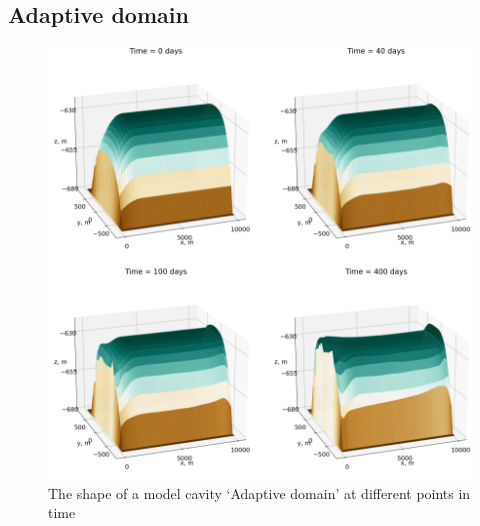 

\subsection{Adaptive domain} \label{sec:adaptive_dom_results}


\begin{figure}[!ht]
\centering
\includegraphics[width=1\textwidth]{chapters/4/adaptive_domain.png}
\caption[Adaptive domain]{The shape of a model cavity `Adaptive domain' at different points in time}
\label{fig:adaptive_domain}
\end{figure}

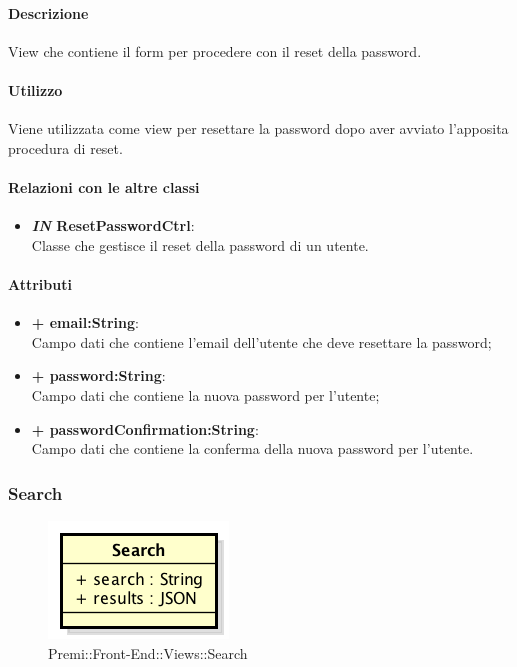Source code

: 	\paragraph{Descrizione}
	View che contiene il form per procedere con il reset della password.
	
	\paragraph{Utilizzo}
	Viene utilizzata come view per resettare la password dopo aver avviato l'apposita procedura di reset.
	
	\paragraph{Relazioni con le altre classi}
	\begin{itemize}
		\item \textbf{\textit{IN} ResetPasswordCtrl}:\\
		Classe che gestisce il reset della password di un utente.
	\end{itemize}
	
	\paragraph{Attributi}
	\begin{itemize}
		\item \textbf{+ email:String}: \\
		Campo dati che contiene l'email dell'utente che deve resettare la password;
		\item \textbf{+ password:String}: \\
		Campo dati che contiene la nuova password per l'utente;
		\item \textbf{+ passwordConfirmation:String}: \\
		Campo dati che contiene la conferma della nuova password per l'utente.
	\end{itemize}
	

\subsubsection{Search}
	\begin{figure}[h]
		\centering
		\includegraphics[width=0.3\linewidth]{img/premi_front_end_views_search}
		\caption[Premi::Front-End::Views::Search]{Premi::Front-End::Views::Search}
	\end{figure}
	
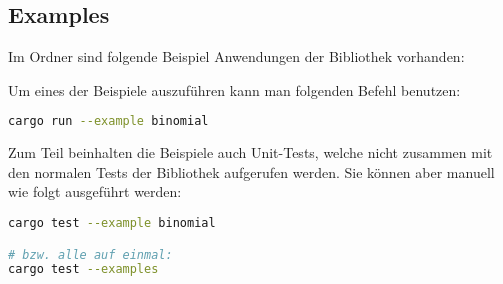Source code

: \subsection{Examples}
Im Ordner  sind folgende Beispiel Anwendungen der Bibliothek vorhanden:

\begin{minipage}{10cm}
\end{minipage}

Um eines der Beispiele auszuführen kann man folgenden Befehl benutzen:

\begin{lstlisting}[language=bash]
cargo run --example binomial
\end{lstlisting}

Zum Teil beinhalten die Beispiele auch Unit-Tests, welche nicht zusammen mit den normalen Tests der Bibliothek aufgerufen werden. Sie können aber manuell wie folgt ausgeführt werden:

\begin{lstlisting}[language=bash]
cargo test --example binomial

# bzw. alle auf einmal:
cargo test --examples
\end{lstlisting}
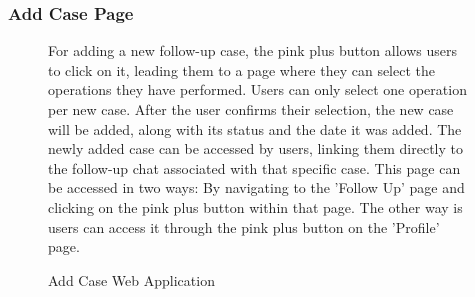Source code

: \documentclass[12pt,oneside,openright,a4paper]{cpe-english-project}
\begin{document}
        \subsubsection{Add Case Page}
          \begin{figure}[!h]
            \centering
            \begin{minipage}{.5\textwidth}
              \centering
            \end{minipage}%
            \begin{minipage}{.5\textwidth}
              \centering
            \end{minipage}%
          
            \caption{Add Case Web Application}\label{fig:WebAppAddCase}
            \begin{flushleft}
              \qquad For adding a new follow-up case, the pink plus button allows users to click on it, leading them to a page where they can select the operations they have performed. Users can only select one operation per new case. After the user confirms their selection, the new case will be added, along with its status and the date it was added. The newly added case can be accessed by users, linking them directly to the follow-up chat associated with that specific case.
              This page can be accessed in two ways: By navigating to the 'Follow Up' page and clicking on the pink plus button within that page. The other way is users can access it through the pink plus button on the 'Profile' page.\par
            \end{flushleft}
          \end{figure}
  
\end{document}
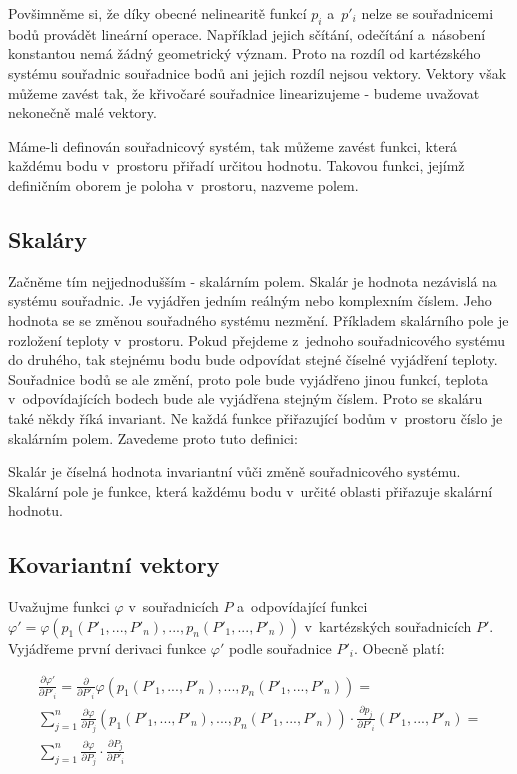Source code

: Povšimněme si, že díky obecné nelinearitě funkcí \(p_i\) a~\(p'_i\) nelze se souřadnicemi bodů provádět lineární operace. Například jejich sčítání, odečítání a~násobení konstantou nemá žádný geometrický význam. Proto na rozdíl od kartézského systému souřadnic souřadnice bodů ani jejich rozdíl nejsou vektory. Vektory však můžeme zavést tak, že křivočaré souřadnice linearizujeme - budeme uvažovat nekonečně malé vektory.

Máme-li definován souřadnicový systém, tak můžeme zavést funkci, která každému bodu v~prostoru přiřadí určitou hodnotu. Takovou funkci, jejímž definičním oborem je poloha v~prostoru, nazveme polem. 

\subsection{Skaláry}

Začněme tím nejjednodušším - skalárním polem. Skalár je hodnota nezávislá na systému souřadnic. Je vyjádřen jedním reálným nebo komplexním číslem. Jeho hodnota se se změnou souřadného systému nezmění. Příkladem skalárního pole je rozložení teploty v~prostoru. Pokud přejdeme z~jednoho souřadnicového systému do druhého, tak stejnému bodu bude odpovídat stejné číselné vyjádření teploty. Souřadnice bodů se ale změní, proto pole bude vyjádřeno jinou funkcí, teplota v~odpovídajících bodech bude ale vyjádřena stejným číslem. Proto se skaláru také někdy říká invariant. Ne každá funkce přiřazující bodům v~prostoru číslo je skalárním polem. Zavedeme proto tuto definici:

\begin{fact}
Skalár je číselná hodnota invariantní vůči změně souřadnicového systému. Skalární pole je funkce, která každému bodu v~určité oblasti přiřazuje skalární hodnotu.
\end{fact}

\subsection{Kovariantní vektory}

Uvažujme funkci \(\varphi\) v~souřadnicích \(P\) a~odpovídající funkci \(\varphi' = \varphi(p_1(P'_1, ..., P'_n), ..., p_n(P'_1, ..., P'_n))\) v~kartézských souřadnicích \(P'\). Vyjádřeme první derivaci funkce \(\varphi'\) podle souřadnice \(P'_i\). Obecně platí:

\begin{equation}
\begin{split}
\frac{\partial \varphi'}{\partial P'_i} = \frac{\partial}{\partial P'_i} \varphi (p_1(P'_1, ..., P'_n), ..., p_n(P'_1, ..., P'_n)) = \\
\sum_{j=1}^n \frac{\partial \varphi}{\partial P_j} (p_1(P'_1, ..., P'_n), ..., p_n(P'_1, ..., P'_n)) \cdot \frac{\partial p_j}{\partial P'_i} (P'_1, ..., P'_n) = \\
\sum_{j=1}^n \frac{\partial \varphi}{\partial P_j} \cdot \frac{\partial P_j}{\partial P'_i}
\end{split}
\end{equation}

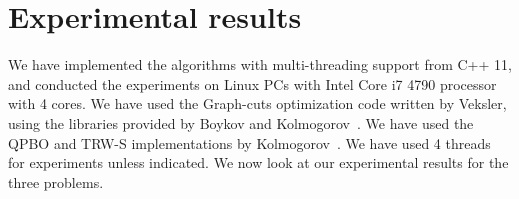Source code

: \section{Experimental results}
\label{section:results} We have implemented the algorithms with
multi-threading support from C++ 11, and conducted the experiments on
Linux PCs with Intel Core i7 4790 processor with 4 cores. We have used
the Graph-cuts optimization code written by Veksler, using the libraries
provided by Boykov and
Kolmogorov~\cite{middlebury_mrf,alpha_expansion,what_energy_can_be_min_by_gc,mrf_experimental}.
%
%
We have used the QPBO and TRW-S implementations by
Kolmogorov~\cite{QPBO, TRW-S_implementation}. We have used 4 threads
for experiments unless indicated. We now look at our experimental
results for the three problems.










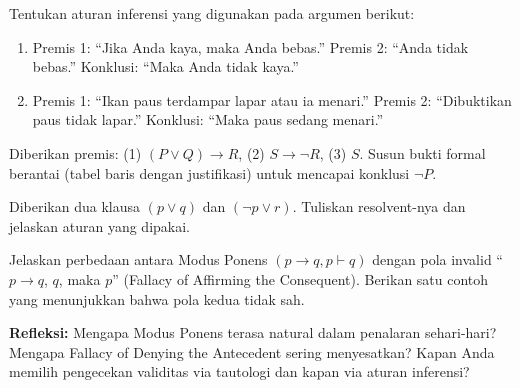 \documentclass[../main]{subfiles}
\begin{document}

\begin{latihan}
  \item Tentukan aturan inferensi yang digunakan pada argumen berikut:
  \begin{enumerate}
    \item Premis 1: ``Jika Anda kaya, maka Anda bebas.'' Premis 2: ``Anda tidak bebas.'' Konklusi: ``Maka Anda tidak kaya.''
    \item Premis 1: ``Ikan paus terdampar lapar atau ia menari.'' Premis 2: ``Dibuktikan paus tidak lapar.'' Konklusi: ``Maka paus sedang menari.''
  \end{enumerate}
  \item Diberikan premis: (1) $(P \vee Q) \rightarrow R$, (2) $S \rightarrow \neg R$, (3) $S$. Susun bukti formal berantai (tabel baris dengan justifikasi) untuk mencapai konklusi $\neg P$.
  \item Diberikan dua klausa $(p \vee q)$ dan $(\neg p \vee r)$. Tuliskan resolvent-nya dan jelaskan aturan yang dipakai.
  \item Jelaskan perbedaan antara Modus Ponens $(p \rightarrow q, p \vdash q)$ dengan pola invalid ``$p \rightarrow q$, $q$, maka $p$'' (Fallacy of Affirming the Consequent). Berikan satu contoh yang menunjukkan bahwa pola kedua tidak sah.
  \item \textbf{Refleksi:} Mengapa Modus Ponens terasa natural dalam penalaran sehari-hari? Mengapa Fallacy of Denying the Antecedent sering menyesatkan? Kapan Anda memilih pengecekan validitas via tautologi dan kapan via aturan inferensi?
\end{latihan}

\end{document}
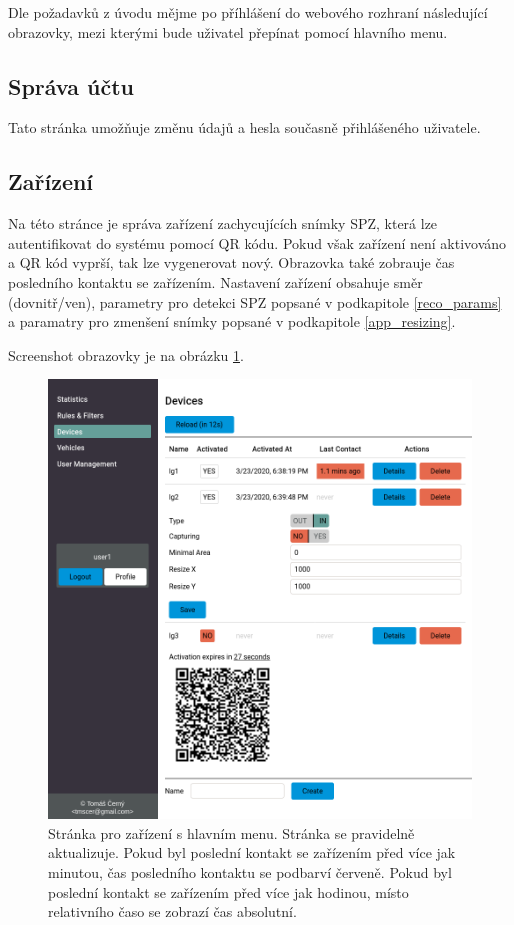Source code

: \noindent
Dle požadavků z úvodu mějme po příhlášení do webového rozhraní následující obrazovky,
mezi kterými bude uživatel přepínat pomocí hlavního menu.

\subsection{Správa účtu}

\noindent
Tato stránka umožňuje změnu údajů a hesla současně přihlášeného uživatele.

\subsection{Zařízení}

\noindent
Na této stránce je správa zařízení zachycujících snímky SPZ, která lze autentifikovat do systému pomocí
QR kódu. Pokud však zařízení není aktivováno a QR kód vyprší, tak lze vygenerovat nový.
Obrazovka také zobrauje čas posledního kontaktu se zařízením.
Nastavení zařízení obsahuje směr (dovnitř/ven), parametry pro detekci SPZ popsané v podkapitole \ref{reco_params}
a paramatry pro zmenšení snímky popsané v podkapitole \ref{app_resizing}.

Screenshot obrazovky je na obrázku \ref{fig:page_devices}.

\begin{figure} \centering
  \includegraphics[width=145mm]{../img/page_devices.png}
  \caption[Stránka pro zařízení s hlavním menu.]{Stránka pro zařízení s hlavním menu. Stránka se
  pravidelně aktualizuje. Pokud byl poslední kontakt se zařízením před více jak minutou,
  čas posledního kontaktu se podbarví červeně. Pokud byl poslední kontakt se zařízením
  před více jak hodinou, místo relativního časo se zobrazí čas absolutní.}
  \label{fig:page_devices}
\end{figure}

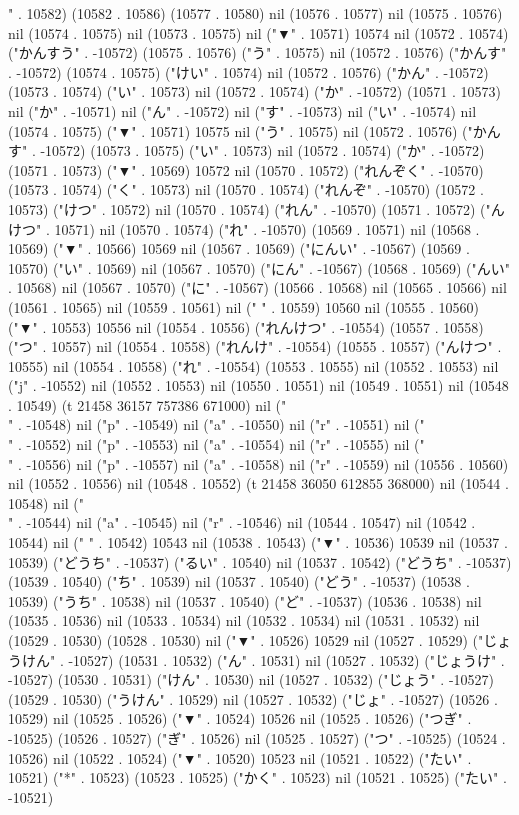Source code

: " . 10582) (10582 . 10586) (10577 . 10580) nil (10576 . 10577) nil (10575 . 10576) nil (10574 . 10575) nil (10573 . 10575) nil ("▼" . 10571) 10574 nil (10572 . 10574) ("かんすう" . -10572) (10575 . 10576) ("う" . 10575) nil (10572 . 10576) ("かんす" . -10572) (10574 . 10575) ("けい" . 10574) nil (10572 . 10576) ("かん" . -10572) (10573 . 10574) ("い" . 10573) nil (10572 . 10574) ("か" . -10572) (10571 . 10573) nil ("か" . -10571) nil ("ん" . -10572) nil ("す" . -10573) nil ("い" . -10574) nil (10574 . 10575) ("▼" . 10571) 10575 nil ("う" . 10575) nil (10572 . 10576) ("かんす" . -10572) (10573 . 10575) ("い" . 10573) nil (10572 . 10574) ("か" . -10572) (10571 . 10573) ("▼" . 10569) 10572 nil (10570 . 10572) ("れんぞく" . -10570) (10573 . 10574) ("く" . 10573) nil (10570 . 10574) ("れんぞ" . -10570) (10572 . 10573) ("けつ" . 10572) nil (10570 . 10574) ("れん" . -10570) (10571 . 10572) ("んけつ" . 10571) nil (10570 . 10574) ("れ" . -10570) (10569 . 10571) nil (10568 . 10569) ("▼" . 10566) 10569 nil (10567 . 10569) ("にんい" . -10567) (10569 . 10570) ("い" . 10569) nil (10567 . 10570) ("にん" . -10567) (10568 . 10569) ("んい" . 10568) nil (10567 . 10570) ("に" . -10567) (10566 . 10568) nil (10565 . 10566) nil (10561 . 10565) nil (10559 . 10561) nil (" " . 10559) 10560 nil (10555 . 10560) ("▼" . 10553) 10556 nil (10554 . 10556) ("れんけつ" . -10554) (10557 . 10558) ("つ" . 10557) nil (10554 . 10558) ("れんけ" . -10554) (10555 . 10557) ("んけつ" . 10555) nil (10554 . 10558) ("れ" . -10554) (10553 . 10555) nil (10552 . 10553) nil ("j" . -10552) nil (10552 . 10553) nil (10550 . 10551) nil (10549 . 10551) nil (10548 . 10549) (t 21458 36157 757386 671000) nil ("\\" . -10548) nil ("p" . -10549) nil ("a" . -10550) nil ("r" . -10551) nil ("\\" . -10552) nil ("p" . -10553) nil ("a" . -10554) nil ("r" . -10555) nil ("\\" . -10556) nil ("p" . -10557) nil ("a" . -10558) nil ("r" . -10559) nil (10556 . 10560) nil (10552 . 10556) nil (10548 . 10552) (t 21458 36050 612855 368000) nil (10544 . 10548) nil ("\\" . -10544) nil ("a" . -10545) nil ("r" . -10546) nil (10544 . 10547) nil (10542 . 10544) nil (" " . 10542) 10543 nil (10538 . 10543) ("▼" . 10536) 10539 nil (10537 . 10539) ("どうち" . -10537) ("るい" . 10540) nil (10537 . 10542) ("どうち" . -10537) (10539 . 10540) ("ち" . 10539) nil (10537 . 10540) ("どう" . -10537) (10538 . 10539) ("うち" . 10538) nil (10537 . 10540) ("ど" . -10537) (10536 . 10538) nil (10535 . 10536) nil (10533 . 10534) nil (10532 . 10534) nil (10531 . 10532) nil (10529 . 10530) (10528 . 10530) nil ("▼" . 10526) 10529 nil (10527 . 10529) ("じょうけん" . -10527) (10531 . 10532) ("ん" . 10531) nil (10527 . 10532) ("じょうけ" . -10527) (10530 . 10531) ("けん" . 10530) nil (10527 . 10532) ("じょう" . -10527) (10529 . 10530) ("うけん" . 10529) nil (10527 . 10532) ("じょ" . -10527) (10526 . 10529) nil (10525 . 10526) ("▼" . 10524) 10526 nil (10525 . 10526) ("つぎ" . -10525) (10526 . 10527) ("ぎ" . 10526) nil (10525 . 10527) ("つ" . -10525) (10524 . 10526) nil (10522 . 10524) ("▼" . 10520) 10523 nil (10521 . 10522) ("たい" . 10521) ("*" . 10523) (10523 . 10525) ("かく" . 10523) nil (10521 . 10525) ("たい" . -10521) 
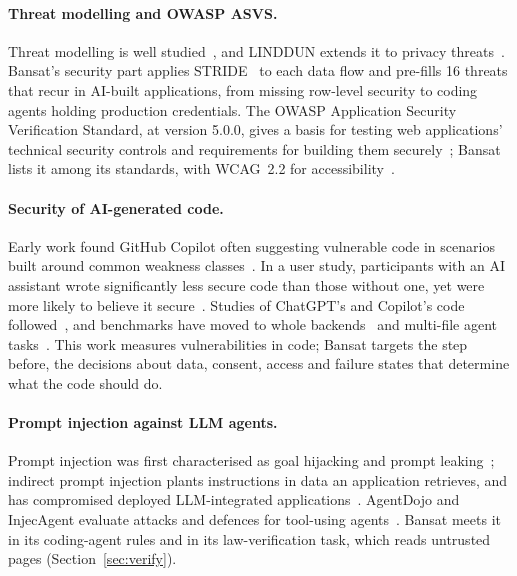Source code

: \documentclass[11pt,a4paper]{article}
\begin{document}
\paragraph{Threat modelling and OWASP ASVS.}
Threat modelling is well studied~\cite{xiong2019threat}, and LINDDUN extends it to privacy threats~\cite{deng2011linddun}.
Bansat's security part applies STRIDE~\cite{shostack2014threat}
to each data flow and pre-fills 16 threats that recur in AI-built applications, from missing row-level security to
coding agents holding production credentials. The OWASP Application Security Verification Standard, at version 5.0.0,
gives a basis for testing web applications' technical security controls and requirements for building them
securely~\cite{owaspasvs}; Bansat lists it among its standards, with WCAG~2.2 for accessibility~\cite{wcag22}.

\paragraph{Security of AI-generated code.}
Early work found GitHub Copilot often suggesting vulnerable code in scenarios built around common weakness
classes~\cite{pearce2022asleep}. In a user study, participants with an AI assistant wrote significantly less secure code
than those without one, yet were more likely to believe it secure~\cite{perry2023insecure}. Studies of ChatGPT's and Copilot's code followed~\cite{khoury2023chatgpt,fu2025copilot}, and benchmarks have moved to
whole backends~\cite{vero2025baxbench} and multi-file agent tasks~\cite{zhao2025susvibes}. This work measures vulnerabilities in code; Bansat targets the step before, the decisions
about data, consent, access and failure states that determine what the code should do.

\paragraph{Prompt injection against LLM agents.}
Prompt injection was first characterised as goal hijacking and prompt leaking~\cite{perez2022ignore}; indirect prompt
injection plants instructions in data an application retrieves, and has compromised deployed LLM-integrated
applications~\cite{greshake2023signedup}. AgentDojo and InjecAgent evaluate attacks and defences for tool-using
agents~\cite{debenedetti2024agentdojo,zhan2024injecagent}. Bansat meets it in its coding-agent rules and in its
law-verification task, which reads untrusted pages (Section~\ref{sec:verify}).
\end{document}
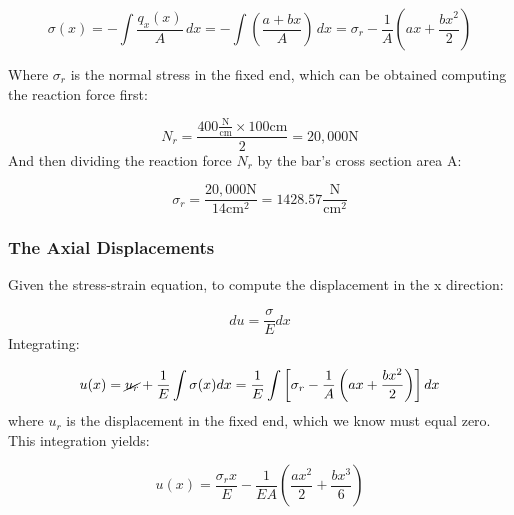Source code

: \[
  \sigma(x) = - \int \frac{q_x(x)}{A} \,dx 
  = - \int \left( \frac{a + bx}{A} \right) \,dx 
  = \sigma_r - \frac{1}{A} \left( ax + \frac{b x^2}{2} \right)
\]

Where $\sigma_r$ is the normal stress in the fixed end, which can be obtained computing the reaction force first:

\[
  N_r = \frac{400 \frac{\text{N}}{\text{cm}} \times 100 \text{cm}}{2} = 20,000 \text{N}
\]
And then dividing the reaction force $N_r$ by the bar's cross section area A:

\[
  \sigma_r = \frac{20,000 \text{N}}{14 \text{cm}^2} = 1428.57 \frac{\text{N}}{\text{cm}^2}
\]


\subsubsection{The Axial Displacements}

Given the stress-strain equation, to compute the displacement in the x direction:

\[
  du = \frac{\sigma}{E} dx  
\]
Integrating:

\[
  u(x) = \cancel{u_r} + \frac{1}{E} \int \sigma(x) dx = \frac{1}{E} \int \left[ \sigma_r - \frac{1}{A} \left( ax + \frac{b x^2}{2} \right) \right] dx
\]
where $u_r$ is the displacement in the fixed end, which we know must equal zero.
This integration yields:

\[
  u(x) = \frac{\sigma_r x}{E} - \frac{1}{EA} \left( \frac{a x^2}{2} + \frac{b x^3}{6} \right)  
\]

============

What to do ::
Each line of the records that contains the string "work" must be copied.

Answer section ::
Early work found GitHub Copilot often suggesting vulnerable code in scenarios built around common weakness
whole backends~\cite{vero2025baxbench} and multi-file agent tasks~\cite{zhao2025susvibes}. This work measures vulnerabilities in code; Bansat targets the step before, the decisions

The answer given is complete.